---------- SUPPLIED INFORMATION
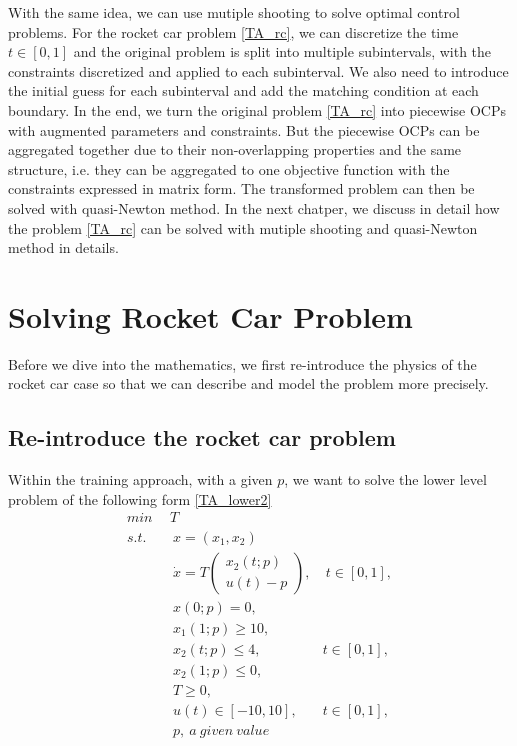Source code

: 	
	With the same idea, we can use mutiple shooting to solve optimal control problems. For the rocket car problem \ref{TA_rc}, we can discretize the time $t \in [0, 1]$ and the original problem is split into multiple subintervals, with the constraints discretized and applied to each subinterval. We also need to introduce the initial guess for each subinterval and add the matching condition at each boundary. In the end, we turn the original problem  \ref{TA_rc} into piecewise OCPs with augmented parameters and constraints. But the piecewise OCPs can be aggregated together due to their non-overlapping properties and the same structure, i.e. they can be aggregated to one objective function with the constraints expressed in matrix form. The transformed problem can then be solved with quasi-Newton method. In the next chatper, we discuss in detail how the problem \ref{TA_rc} can be solved with mutiple shooting and quasi-Newton method in details. 
	
	
	\chapter{Solving Rocket Car Problem}
	Before we dive into the mathematics, we first re-introduce the physics of the rocket car case so that we can describe and model the problem more precisely. 
	\section{Re-introduce the rocket car problem}
	Within the training approach, with a given $p$, we want to solve the lower level problem of the following form \ref{TA_lower2}
	\begin{subequations}
		\begin{align}
			\underset{}{min} \   & \  T \\ 
			s.t.  & \ \ x = (x_1, x_2)   \label{ta_rc_x} \\ 
			& \ \  \dot{x} = T  \begin{pmatrix}  x_2(t;p) \\ u(t)-p   \end{pmatrix}, & \ t \in [0,1],  \label{ta_rc_partial2} \\
			& \ \ x(0;p) = 0, \label{ta_rc_t2}\\
			& \ \ x_1(1;p) \geq 10, \label{ta_rc_x1_t2} \\
			& \ \ x_2(t;p) \leq 4, & t \in [0,1], \label{ta_rc_x2_tc2} \\
			& \ \ x_2(1;p) \leq 0, \label{ta_rc_x2_t1_2}  \\
			& \ \ T \geq 0, \\
			& \ \ u(t) \in [-10, 10], & t \in [0,1], \label{ta_ut}\\
			& \ \ p, \   a \ given \ value
		\end{align}
		\label{TA_lower2}
	\end{subequations}
	
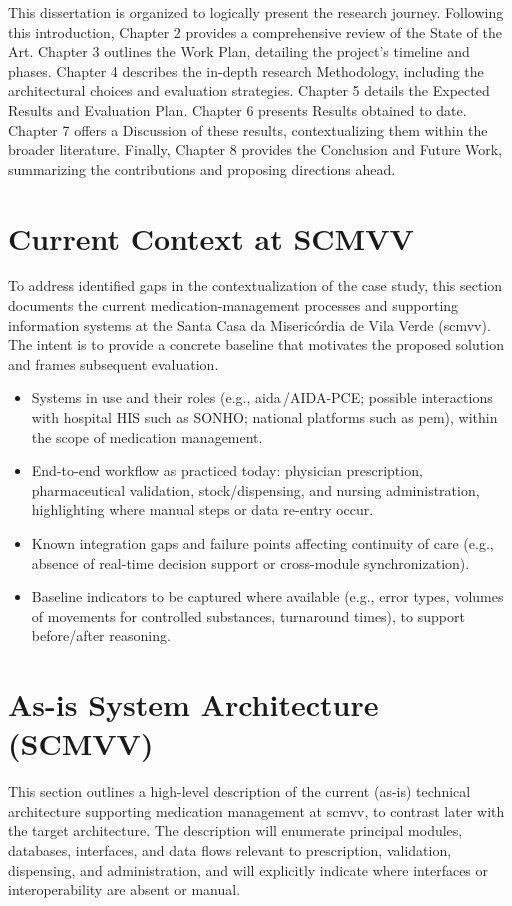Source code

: This dissertation is organized to logically present the research journey. Following this introduction, Chapter 2 provides a comprehensive review of the State of the Art. Chapter 3 outlines the Work Plan, detailing the project's timeline and phases. Chapter 4 describes the in-depth research Methodology, including the architectural choices and evaluation strategies. Chapter 5 details the Expected Results and Evaluation Plan. Chapter 6 presents Results obtained to date. Chapter 7 offers a Discussion of these results, contextualizing them within the broader literature. Finally, Chapter 8 provides the Conclusion and Future Work, summarizing the contributions and proposing directions ahead. 

\section{Current Context at SCMVV}

To address identified gaps in the contextualization of the case study, this section documents the current medication-management processes and supporting information systems at the Santa Casa da Misericórdia de Vila Verde (\gls{scmvv}). The intent is to provide a concrete baseline that motivates the proposed solution and frames subsequent evaluation.

\begin{itemize}
    \item Systems in use and their roles (e.g., \gls{aida}\,/AIDA-PCE; possible interactions with hospital HIS such as SONHO; national platforms such as \gls{pem}), within the scope of medication management.
    \item End-to-end workflow as practiced today: physician prescription, pharmaceutical validation, stock/dispensing, and nursing administration, highlighting where manual steps or data re-entry occur.
    \item Known integration gaps and failure points affecting continuity of care (e.g., absence of real-time decision support or cross-module synchronization).
    \item Baseline indicators to be captured where available (e.g., error types, volumes of movements for controlled substances, turnaround times), to support before/after reasoning.
\end{itemize}

\section{As-is System Architecture (SCMVV)}

This section outlines a high-level description of the current (as-is) technical architecture supporting medication management at \gls{scmvv}, to contrast later with the target architecture. The description will enumerate principal modules, databases, interfaces, and data flows relevant to prescription, validation, dispensing, and administration, and will explicitly indicate where interfaces or interoperability are absent or manual.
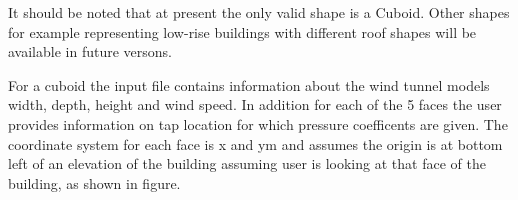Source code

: It should be noted that at present the only valid shape is a Cuboid. Other shapes for example representing low-rise buildings with different roof shapes will be available in future versons.

For a cuboid the input file contains information about the wind tunnel models width, depth, height and wind speed. In addition for each of the 5 faces the user provides information on tap location for which pressure coefficents are given. The coordinate system for each face is x and ym and assumes the origin is at bottom left of an elevation of the building assuming user is looking at that face of the building, as shown in figure.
--------------------
WHAT TO WORK ON>
Your answer must be an exact copy of the records above, with every picture left out.

RESPONSE FOR THIS EXERCISE>
Source code

: 	
	With the same idea, we can use mutiple shooting to solve optimal control problems. For the rocket car problem \ref{TA_rc}, we can discretize the time $t \in [0, 1]$ and the original problem is split into multiple subintervals, with the constraints discretized and applied to each subinterval. We also need to introduce the initial guess for each subinterval and add the matching condition at each boundary. In the end, we turn the original problem  \ref{TA_rc} into piecewise OCPs with augmented parameters and constraints. But the piecewise OCPs can be aggregated together due to their non-overlapping properties and the same structure, i.e. they can be aggregated to one objective function with the constraints expressed in matrix form. The transformed problem can then be solved with quasi-Newton method. In the next chatper, we discuss in detail how the problem \ref{TA_rc} can be solved with mutiple shooting and quasi-Newton method in details. 
	
	
	\chapter{Solving Rocket Car Problem}
	Before we dive into the mathematics, we first re-introduce the physics of the rocket car case so that we can describe and model the problem more precisely. 
	\section{Re-introduce the rocket car problem}
	Within the training approach, with a given $p$, we want to solve the lower level problem of the following form \ref{TA_lower2}
	\begin{subequations}
		\begin{align}
			\underset{}{min} \   & \  T \\ 
			s.t.  & \ \ x = (x_1, x_2)   \label{ta_rc_x} \\ 
			& \ \  \dot{x} = T  \begin{pmatrix}  x_2(t;p) \\ u(t)-p   \end{pmatrix}, & \ t \in [0,1],  \label{ta_rc_partial2} \\
			& \ \ x(0;p) = 0, \label{ta_rc_t2}\\
			& \ \ x_1(1;p) \geq 10, \label{ta_rc_x1_t2} \\
			& \ \ x_2(t;p) \leq 4, & t \in [0,1], \label{ta_rc_x2_tc2} \\
			& \ \ x_2(1;p) \leq 0, \label{ta_rc_x2_t1_2}  \\
			& \ \ T \geq 0, \\
			& \ \ u(t) \in [-10, 10], & t \in [0,1], \label{ta_ut}\\
			& \ \ p, \   a \ given \ value
		\end{align}
		\label{TA_lower2}
	\end{subequations}
	
Source code

: This dissertation is organized to logically present the research journey. Following this introduction, Chapter 2 provides a comprehensive review of the State of the Art. Chapter 3 outlines the Work Plan, detailing the project's timeline and phases. Chapter 4 describes the in-depth research Methodology, including the architectural choices and evaluation strategies. Chapter 5 details the Expected Results and Evaluation Plan. Chapter 6 presents Results obtained to date. Chapter 7 offers a Discussion of these results, contextualizing them within the broader literature. Finally, Chapter 8 provides the Conclusion and Future Work, summarizing the contributions and proposing directions ahead. 

\section{Current Context at SCMVV}

To address identified gaps in the contextualization of the case study, this section documents the current medication-management processes and supporting information systems at the Santa Casa da Misericórdia de Vila Verde (\gls{scmvv}). The intent is to provide a concrete baseline that motivates the proposed solution and frames subsequent evaluation.

\begin{itemize}
    \item Systems in use and their roles (e.g., \gls{aida}\,/AIDA-PCE; possible interactions with hospital HIS such as SONHO; national platforms such as \gls{pem}), within the scope of medication management.
    \item End-to-end workflow as practiced today: physician prescription, pharmaceutical validation, stock/dispensing, and nursing administration, highlighting where manual steps or data re-entry occur.
    \item Known integration gaps and failure points affecting continuity of care (e.g., absence of real-time decision support or cross-module synchronization).
    \item Baseline indicators to be captured where available (e.g., error types, volumes of movements for controlled substances, turnaround times), to support before/after reasoning.
\end{itemize}

\section{As-is System Architecture (SCMVV)}

This section outlines a high-level description of the current (as-is) technical architecture supporting medication management at \gls{scmvv}, to contrast later with the target architecture. The description will enumerate principal modules, databases, interfaces, and data flows relevant to prescription, validation, dispensing, and administration, and will explicitly indicate where interfaces or interoperability are absent or manual.
Source code

: It should be noted that at present the only valid shape is a Cuboid. Other shapes for example representing low-rise buildings with different roof shapes will be available in future versons.

For a cuboid the input file contains information about the wind tunnel models width, depth, height and wind speed. In addition for each of the 5 faces the user provides information on tap location for which pressure coefficents are given. The coordinate system for each face is x and ym and assumes the origin is at bottom left of an elevation of the building assuming user is looking at that face of the building, as shown in figure.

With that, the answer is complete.